The results of the present study support those of previous studies mentioned in the preceding paragraph, because in the present study erlotinib exhibited a clear radiosensitizing effect. However, many cells survived under the combined effect of radiation and erlotinib. The survival of such cells may be because both radiation and erlotinib can promote the expression of c-MET, which subsequently activates downstream pathways and affects their cytotoxic effects. Our finding that the inhibition of c-MET with a monoclonal antibody decreased the SF of tumor cells and downregulated the c-MET-PI3K-AKT pathway activity further confirmed the mechanism of tumor cell survival, and these results may provide a new approach to further enhance the cytotoxic effects of combined therapy with erlotinib and radiation in tumor cells (Figure 3).

Previous studies have mainly focused on the molecular mechanism of erlotinib-induced radiosensitization and cytotoxicity [2,3,29], and few have studied the survival mechanism of tumor cells given the combined treatment with erlotinib and radiation. Furthermore, studies exploring the connection between erlotinib-induced radiosensitization and the related signaling pathways are even rarer [30,31]. However, our present study sought to address these shortcomings, and we evaluated the c-MET-PI3K-AKT pathway to study protein expression changes following the combined treatment with radiation and erlotinib, as well as the regulatory effects of blocking of this pathway on erlotinib-induced radiosensitization.
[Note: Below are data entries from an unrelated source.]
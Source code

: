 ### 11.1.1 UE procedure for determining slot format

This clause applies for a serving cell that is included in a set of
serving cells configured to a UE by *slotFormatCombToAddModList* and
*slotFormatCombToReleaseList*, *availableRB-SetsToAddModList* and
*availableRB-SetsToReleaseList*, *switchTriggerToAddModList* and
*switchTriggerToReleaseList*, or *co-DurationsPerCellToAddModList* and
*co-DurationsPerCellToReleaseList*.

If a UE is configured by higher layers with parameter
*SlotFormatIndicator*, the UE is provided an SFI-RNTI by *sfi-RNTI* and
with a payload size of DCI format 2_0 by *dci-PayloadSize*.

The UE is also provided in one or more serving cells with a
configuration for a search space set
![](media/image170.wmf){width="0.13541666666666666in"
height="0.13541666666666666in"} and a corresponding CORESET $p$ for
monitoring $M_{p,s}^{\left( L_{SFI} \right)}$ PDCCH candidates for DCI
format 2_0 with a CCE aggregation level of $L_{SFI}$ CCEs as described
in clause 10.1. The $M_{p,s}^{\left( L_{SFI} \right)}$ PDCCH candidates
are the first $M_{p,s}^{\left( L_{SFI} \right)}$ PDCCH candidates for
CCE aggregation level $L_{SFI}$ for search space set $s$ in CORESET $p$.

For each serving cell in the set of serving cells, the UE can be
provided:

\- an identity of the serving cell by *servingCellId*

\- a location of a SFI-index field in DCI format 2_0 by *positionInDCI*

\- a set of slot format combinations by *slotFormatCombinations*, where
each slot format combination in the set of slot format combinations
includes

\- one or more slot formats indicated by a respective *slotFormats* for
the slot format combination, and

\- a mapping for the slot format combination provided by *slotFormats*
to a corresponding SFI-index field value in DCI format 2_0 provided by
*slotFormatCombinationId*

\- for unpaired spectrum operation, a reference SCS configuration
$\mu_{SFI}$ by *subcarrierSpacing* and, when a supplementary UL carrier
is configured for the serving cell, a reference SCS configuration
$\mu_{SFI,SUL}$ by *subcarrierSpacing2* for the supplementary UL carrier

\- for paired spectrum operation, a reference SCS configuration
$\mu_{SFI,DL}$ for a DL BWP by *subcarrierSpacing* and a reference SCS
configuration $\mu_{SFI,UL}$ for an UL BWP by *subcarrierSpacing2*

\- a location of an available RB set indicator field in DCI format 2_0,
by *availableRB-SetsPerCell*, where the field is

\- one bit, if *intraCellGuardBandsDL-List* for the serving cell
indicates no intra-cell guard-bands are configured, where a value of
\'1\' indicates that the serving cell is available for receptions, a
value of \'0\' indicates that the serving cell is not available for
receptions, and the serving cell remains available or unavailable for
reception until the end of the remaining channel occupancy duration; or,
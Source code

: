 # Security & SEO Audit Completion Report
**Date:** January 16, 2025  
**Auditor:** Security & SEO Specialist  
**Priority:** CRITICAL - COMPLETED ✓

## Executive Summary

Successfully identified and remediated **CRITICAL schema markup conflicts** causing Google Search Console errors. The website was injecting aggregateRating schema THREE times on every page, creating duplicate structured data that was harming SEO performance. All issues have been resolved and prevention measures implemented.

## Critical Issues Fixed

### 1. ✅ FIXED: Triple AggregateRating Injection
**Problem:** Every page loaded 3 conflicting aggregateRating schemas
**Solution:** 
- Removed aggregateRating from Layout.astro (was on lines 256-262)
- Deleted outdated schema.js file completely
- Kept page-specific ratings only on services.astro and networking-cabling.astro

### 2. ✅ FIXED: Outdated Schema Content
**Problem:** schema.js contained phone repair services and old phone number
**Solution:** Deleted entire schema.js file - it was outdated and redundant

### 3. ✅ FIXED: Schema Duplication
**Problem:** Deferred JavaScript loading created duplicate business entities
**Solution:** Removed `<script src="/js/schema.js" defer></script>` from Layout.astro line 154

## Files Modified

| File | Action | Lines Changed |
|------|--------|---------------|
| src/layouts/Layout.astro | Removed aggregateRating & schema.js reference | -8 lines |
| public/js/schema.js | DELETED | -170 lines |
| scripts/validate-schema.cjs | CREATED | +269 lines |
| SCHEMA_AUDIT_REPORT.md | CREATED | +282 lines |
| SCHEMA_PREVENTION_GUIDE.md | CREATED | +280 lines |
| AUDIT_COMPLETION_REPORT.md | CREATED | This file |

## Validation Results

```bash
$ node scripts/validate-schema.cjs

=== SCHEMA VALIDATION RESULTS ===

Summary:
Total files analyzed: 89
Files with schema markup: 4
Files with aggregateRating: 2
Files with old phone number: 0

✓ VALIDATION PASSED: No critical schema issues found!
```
Furthermore, the current study preliminarily explored the survival mechanism of tumor cells receiving the combined treatment with erlotinib and radiation and provided constructive ideas for how to enhance the radiosensitizing effect of erlotinib.

Current and future developments

In summary, this study performed constructive investigations of changes in the activity of the c-MET-PI3K-AKT pathway under the combined treatment with erlotinib and radiation and the regulatory effects of blocking the c-MET-PI3K-AKT pathway on the radiosensitizing effect of erlotinib. Our findings revealed an important mechanism for cell survival under the combined treatment with erlotinib and radiation and provided a new experimental basis for further enhancing the radiosensitizing effect of erlotinib. Although only in vitro experiments were performed in this study and many questions remained to be fully explored, we believe that with further in-depth basic research, erlotinib-induced radiosensitization will achieve superior efficacy and possess a broad clinical application.